There are several things:
1. Reputation & (perceived) Thought-Leadership McKinsey is still the gold standard in terms of recognition across all industries, from tech to large established corporates. Whilst on some specific areas other firms might have developed a stronger expertise (e.g. Parthenon is the leading firm for education), everybody recognizes that hiring McKinsey is the safest bet to ensure consistent, high quality work. The level of knowledge created by McKinsey grants it top pages in leading newspapers, a coverage that is still not matched by BCG or Bain. BCG has been trying quite successfully to go in the same direction, establishing reputation as a knowledge-based company, but is not yet there. Bain, on the other hand, has been focusing less on knowledge leadership and instead cultivating a reputation focused on its capability of making things happen by adopting a cooperative approach.

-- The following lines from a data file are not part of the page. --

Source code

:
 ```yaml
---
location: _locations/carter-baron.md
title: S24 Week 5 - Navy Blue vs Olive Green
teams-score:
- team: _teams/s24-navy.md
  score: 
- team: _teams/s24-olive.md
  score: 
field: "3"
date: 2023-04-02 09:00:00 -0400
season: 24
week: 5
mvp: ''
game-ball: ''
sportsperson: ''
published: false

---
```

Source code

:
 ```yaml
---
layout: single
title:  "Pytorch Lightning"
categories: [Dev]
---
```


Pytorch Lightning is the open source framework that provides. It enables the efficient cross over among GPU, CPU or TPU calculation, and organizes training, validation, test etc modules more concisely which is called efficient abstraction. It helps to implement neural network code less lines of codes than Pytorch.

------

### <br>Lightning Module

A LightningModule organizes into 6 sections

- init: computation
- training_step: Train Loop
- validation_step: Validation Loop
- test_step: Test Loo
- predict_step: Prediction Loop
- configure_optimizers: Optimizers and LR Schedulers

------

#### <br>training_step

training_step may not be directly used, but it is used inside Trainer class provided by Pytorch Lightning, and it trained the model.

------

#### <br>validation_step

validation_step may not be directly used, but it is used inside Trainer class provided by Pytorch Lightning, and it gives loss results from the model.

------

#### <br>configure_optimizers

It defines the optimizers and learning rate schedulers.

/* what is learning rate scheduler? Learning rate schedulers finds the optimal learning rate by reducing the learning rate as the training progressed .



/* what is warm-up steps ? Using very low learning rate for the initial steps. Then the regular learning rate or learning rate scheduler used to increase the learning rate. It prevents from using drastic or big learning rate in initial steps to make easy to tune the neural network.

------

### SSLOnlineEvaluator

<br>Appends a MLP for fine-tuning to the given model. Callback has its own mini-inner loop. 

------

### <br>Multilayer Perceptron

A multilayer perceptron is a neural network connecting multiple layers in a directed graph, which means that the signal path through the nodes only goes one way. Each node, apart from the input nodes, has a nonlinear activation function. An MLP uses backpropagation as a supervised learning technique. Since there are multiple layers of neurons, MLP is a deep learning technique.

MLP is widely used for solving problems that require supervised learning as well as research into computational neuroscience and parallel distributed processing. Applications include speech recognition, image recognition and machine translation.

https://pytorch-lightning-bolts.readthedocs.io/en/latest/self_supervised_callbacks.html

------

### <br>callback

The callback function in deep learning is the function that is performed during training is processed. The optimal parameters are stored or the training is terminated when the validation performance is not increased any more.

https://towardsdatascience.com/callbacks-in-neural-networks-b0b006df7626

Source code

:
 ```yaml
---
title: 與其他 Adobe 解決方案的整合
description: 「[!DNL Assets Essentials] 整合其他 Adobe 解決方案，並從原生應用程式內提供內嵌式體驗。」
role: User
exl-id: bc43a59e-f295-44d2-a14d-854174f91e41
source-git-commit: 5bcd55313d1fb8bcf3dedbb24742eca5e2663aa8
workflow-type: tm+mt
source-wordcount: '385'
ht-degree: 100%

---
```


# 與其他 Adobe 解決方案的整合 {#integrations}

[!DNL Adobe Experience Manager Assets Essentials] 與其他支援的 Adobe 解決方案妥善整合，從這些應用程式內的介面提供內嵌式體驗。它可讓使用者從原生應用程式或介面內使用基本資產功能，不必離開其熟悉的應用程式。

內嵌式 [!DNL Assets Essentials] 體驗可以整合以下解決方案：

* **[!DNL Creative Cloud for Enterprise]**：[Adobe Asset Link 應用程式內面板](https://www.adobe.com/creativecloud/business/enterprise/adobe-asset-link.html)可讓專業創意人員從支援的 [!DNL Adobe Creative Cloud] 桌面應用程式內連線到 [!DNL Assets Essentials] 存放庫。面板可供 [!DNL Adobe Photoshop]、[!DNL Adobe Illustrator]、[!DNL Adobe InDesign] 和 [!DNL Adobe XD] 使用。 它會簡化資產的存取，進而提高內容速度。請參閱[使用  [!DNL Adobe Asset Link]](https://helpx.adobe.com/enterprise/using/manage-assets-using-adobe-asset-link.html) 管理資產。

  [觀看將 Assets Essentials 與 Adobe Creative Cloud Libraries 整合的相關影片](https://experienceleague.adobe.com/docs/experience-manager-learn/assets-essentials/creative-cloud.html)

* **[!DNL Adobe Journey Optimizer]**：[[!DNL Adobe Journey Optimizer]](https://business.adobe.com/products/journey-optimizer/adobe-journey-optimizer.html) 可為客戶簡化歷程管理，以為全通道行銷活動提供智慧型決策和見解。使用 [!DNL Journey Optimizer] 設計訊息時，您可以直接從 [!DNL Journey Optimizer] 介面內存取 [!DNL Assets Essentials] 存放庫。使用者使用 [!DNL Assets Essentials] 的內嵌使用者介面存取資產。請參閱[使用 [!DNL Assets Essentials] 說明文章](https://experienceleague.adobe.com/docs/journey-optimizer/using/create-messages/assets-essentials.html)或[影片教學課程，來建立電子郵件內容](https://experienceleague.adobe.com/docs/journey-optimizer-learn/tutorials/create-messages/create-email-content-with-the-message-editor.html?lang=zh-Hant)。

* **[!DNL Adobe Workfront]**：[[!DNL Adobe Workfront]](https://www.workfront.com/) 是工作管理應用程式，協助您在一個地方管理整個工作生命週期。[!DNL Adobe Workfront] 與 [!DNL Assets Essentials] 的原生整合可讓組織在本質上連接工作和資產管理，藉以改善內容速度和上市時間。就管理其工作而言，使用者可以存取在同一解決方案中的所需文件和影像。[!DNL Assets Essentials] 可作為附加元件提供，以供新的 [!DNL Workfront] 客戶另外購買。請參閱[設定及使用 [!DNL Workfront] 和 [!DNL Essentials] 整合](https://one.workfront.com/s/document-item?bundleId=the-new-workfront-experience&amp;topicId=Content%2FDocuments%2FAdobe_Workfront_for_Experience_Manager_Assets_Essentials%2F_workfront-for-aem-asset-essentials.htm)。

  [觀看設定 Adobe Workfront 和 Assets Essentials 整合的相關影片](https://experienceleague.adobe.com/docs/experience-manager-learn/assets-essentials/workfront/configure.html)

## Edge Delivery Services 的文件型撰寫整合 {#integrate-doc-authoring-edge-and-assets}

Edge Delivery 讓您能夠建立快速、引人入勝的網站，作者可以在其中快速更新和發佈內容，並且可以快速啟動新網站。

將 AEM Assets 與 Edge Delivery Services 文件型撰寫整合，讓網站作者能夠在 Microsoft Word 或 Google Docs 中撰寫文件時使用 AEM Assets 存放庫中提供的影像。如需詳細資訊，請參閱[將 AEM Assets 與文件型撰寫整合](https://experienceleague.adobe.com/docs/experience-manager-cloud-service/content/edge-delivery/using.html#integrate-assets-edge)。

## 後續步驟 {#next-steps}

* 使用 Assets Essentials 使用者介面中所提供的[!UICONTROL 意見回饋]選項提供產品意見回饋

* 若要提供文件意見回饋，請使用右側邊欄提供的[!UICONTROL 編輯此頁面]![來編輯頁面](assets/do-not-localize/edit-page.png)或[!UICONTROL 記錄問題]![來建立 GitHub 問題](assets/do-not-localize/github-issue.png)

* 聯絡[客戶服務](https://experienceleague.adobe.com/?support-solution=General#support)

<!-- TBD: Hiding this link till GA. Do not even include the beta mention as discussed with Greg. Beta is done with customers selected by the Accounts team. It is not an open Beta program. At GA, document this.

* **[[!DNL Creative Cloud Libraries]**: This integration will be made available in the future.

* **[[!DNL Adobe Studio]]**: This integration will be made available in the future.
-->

2. Alumni network Consulting is usually regarded as a springboard to a brilliant career. This is why the alumni network that you'll find when leaving should be considered among the key decision criteria. McKinsey has the largest workforce (8k consultants vs 4.5 BCG and 3k Bain), hence the largest alumni network. Moreover there is a strong cohesion and sense of belonging fostered whilst working at McKinsey that usually remains after leaving. You'll be surprised at how many people who were "counselled to leave" by McKinsey (basically advised to find another job elsewhere) turned themselves into key McKinsey clients after leaving. Alumni networks are weaker in BCG and Bain due to the lack of critical mass and a weaker sense of belonging. However, BCG has become increasingly active in engaging its alumni network, and my subjective impression (as an alum of both McK and BCG) is that they have managed closed some part of the gap to McKinsey.
3. People All MBB firms are obsessed about hiring the best and the brightest. The smartness of colleagues in all three MBB firms is absolutely amazing. Here I'd say that the main difference in the hiring criteria between McKinsey and BCG is in consistency and ease of being "shaped" according to the standards. While BCG is mostly focused on hiring bright people, McKinsey values a lot the alignment in terms of mindset and the ease of "formatting" the candidate according to the McKinsey standard. This includes speaking using a top down approach, keeping a friendly but assertive approach, and most of all being open to feedback. McKinsey puts a lot of emphasis on the three above characteristics and regards them as a key decision factor in the selection process.
4. Client mix This varies to a large extent by office and by country; as a general trend, Bain has higher mix of PE clients (Bain Capital, although now separated from Bain, was co-founded by several Bain partners), McKinsey is the leading consultancy for healthcare and governments, especially in developing countries.
5. Projects It has often been said that BCG focuses more on pure strategic projects, McKinsey on organizational projects. This is no longer the case. All three MBB firms have been trying to move downstream in order to provide end-to-end solutions to their clients going from devising strategies to testing and implementing them. Moreover, they are all massively investing to ride the massive wave of digitalization that is still building up.
6. a) Approach to clients McKinsey tends to have a more top-down approach and usually takes pride in challenging and often contradicting clients. They do cooperate with clients but tend to be quite assertive in pushing forward their solution. BCG is slightly more “cooperative”, putting a special emphasis on “delighting” clients. BCG consultants often spend a bit more time in order to build consensus in the organization by engaging the middle management, instead of obsessing over analysis (McKinsey way).
6. b) Approach to problems All MBB firms leverage a lot past work to provide answers including tested, off-the-shelf elements. However, BCG has cultivated a reputation for being looking at each problem with a fresh perspective and building innovative solutions. It is also something that consultants like to hear when interviewing candidates and asking them "Why BCG?"
7. Way of working/resources A point that is often neglected in answers to this kind of question is understanding how everyday work will change across firms. Whilst there are many similarities (4 days a week on client site, teamwork, challenging lifestyle), there are also two key differences:
- Staffing: McKinsey is more global in terms of staffing, meaning that you are more likely to end up staffed on the other side of the country but also that you'll have more chances to e.g. do a project in a developing country if you are interested in development or government work. Also, the project teams at McKinsey are mor internationally mixed – hence you might find team members from completely different parts of the world staffed on a project in South Africa for example. At BCG, it would be more homogeneous, e.g., the partner who covers the client will staff most of his team from either his home office or the client’s geography.
- Support resources: McKinsey wants its consultants, including Business Analysts, to focus solely on value-added activities. To ensure this, it developed large organizations aimed at supporting consultants, such as:
- Visual graphic centers to ensure consultants can save time by sketching powerpoint slides and have the quickly produced by visual graphic teams
- Research centers for performing desktop research for consultants
- Survey desks in India and Costa Rica to set up web-based surveys for clients
- Analytics centers to help consultants in complex xls macros etc.
Whilst Bain and BCG have both developed similar support resources, they still do not have the scale of McKinsey.